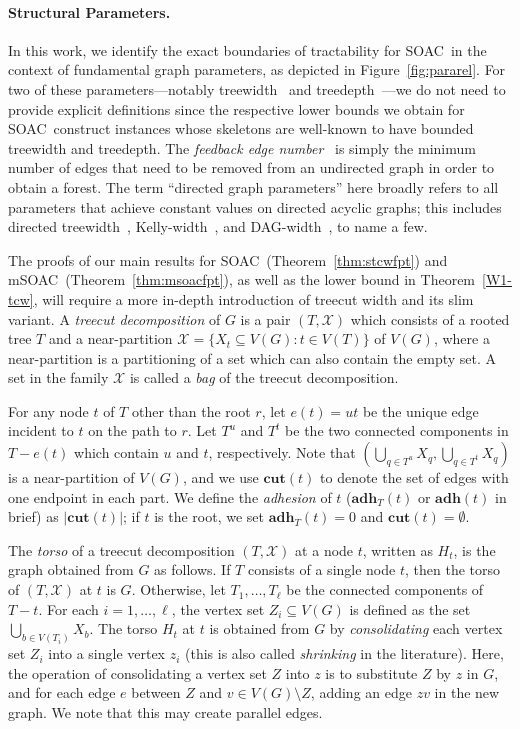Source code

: \documentclass[letterpaper]{article} %
\newcommand{\problem}{{\sc SOAC}\xspace} %
\newcommand{\mproblem}{{\sc mSOAC}\xspace} %
\newcommand{\cut}{{\mathbf{cut}}}
\newcommand{\adh}{{\mathbf{adh}}}
\begin{document}
\paragraph{Structural Parameters.}
In this work, we identify the exact boundaries of tractability for \problem\ in the context of fundamental graph parameters, as depicted in Figure~\ref{fig:pararel}.
For two of these parameters---notably treewidth~\cite{RobertsonS86} and treedepth~\cite{sparsity}---we do not need to provide explicit definitions since the respective lower bounds we obtain for \problem\ construct instances whose skeletons are well-known to have bounded treewidth and treedepth. The \emph{feedback edge number}~\cite{KoanaKNNZ21,FuchsleMNR22} is simply the minimum number of edges that need to be removed from an undirected graph in order to obtain a forest.
The term ``directed graph parameters'' here broadly refers to all parameters that achieve constant values on directed acyclic graphs; this includes directed treewidth~\cite{JohnsonRST01}, Kelly-width~\cite{hunter2008digraph}, and DAG-width~\cite{BerwangerDHKO12}, to name a few. 

The proofs of our main results for \problem\ (Theorem~\ref{thm:stcwfpt}) and \mproblem\ (Theorem~\ref{thm:msoacfpt}), as well as the lower bound in Theorem~\ref{W1-tcw}, will require a more in-depth introduction of treecut width and its slim variant.
A {\em treecut decomposition} of $G$ is a pair $(T,\mathcal{X})$ which consists of a rooted tree $T$ and a near-partition $\mathcal{X}=\{X_t\subseteq V(G): t\in V(T)\}$ of $V(G)$, where a near-partition is a partitioning of a set which can also contain the empty set. A set in the family $\mathcal{X}$ is called a {\em bag} of the treecut decomposition.


For any node $t$ of $T$ other than the root $r$, let $e(t)=ut$ be the unique edge incident to $t$ on the path to $r$. Let $T^u$ and $T^t$ be the two connected components in $T-e(t)$ which contain $u$ and $t$, respectively. Note that $(\bigcup_{q\in T^u} X_q, \bigcup_{q\in T^t} X_q)$ is a near-partition of $V(G)$, and we use $\cut(t)$ to denote the set of edges with one endpoint in each part. We define the {\em adhesion} of $t$ ($\adh_T(t)$ or $\adh(t)$ in brief) as $|\cut(t)|$; if $t$ is the root, we set $\adh_T(t)=0$ and $\cut(t)=\emptyset$.

The {\em torso} of a treecut decomposition $(T,\mathcal{X})$ at a node $t$, written as $H_t$, is the graph obtained from $G$ as follows. If $T$ consists of a single node $t$, then the torso of $(T,\mathcal{X})$ at $t$ is $G$. Otherwise, let $T_1, \ldots , T_{\ell}$ be the connected components of $T-t$. For each $i=1,\ldots , \ell$, the vertex set $Z_i\subseteq V(G)$ is defined as the set $\bigcup_{b\in V(T_i)}X_b$. The torso $H_t$ at $t$ is obtained from $G$ by {\em consolidating} each vertex set $Z_i$ into a single vertex $z_i$ (this is also called \emph{shrinking} in the literature). Here, the operation of consolidating a vertex set $Z$ into $z$ is to substitute $Z$ by $z$ in $G$, and for each edge $e$ between $Z$ and $v\in V(G)\setminus Z$, adding an edge $zv$ in the new graph. We note that this may create parallel edges.
\end{document}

◆ **REQUIREMENT**
Now copy each line of the entries that mentions "mproblem".

◆ **RESULT OF THIS TASK**
\newcommand{\mproblem}{{\sc mSOAC}\xspace} %
The proofs of our main results for \problem\ (Theorem~\ref{thm:stcwfpt}) and \mproblem\ (Theorem~\ref{thm:msoacfpt}), as well as the lower bound in Theorem~\ref{W1-tcw}, will require a more in-depth introduction of treecut width and its slim variant.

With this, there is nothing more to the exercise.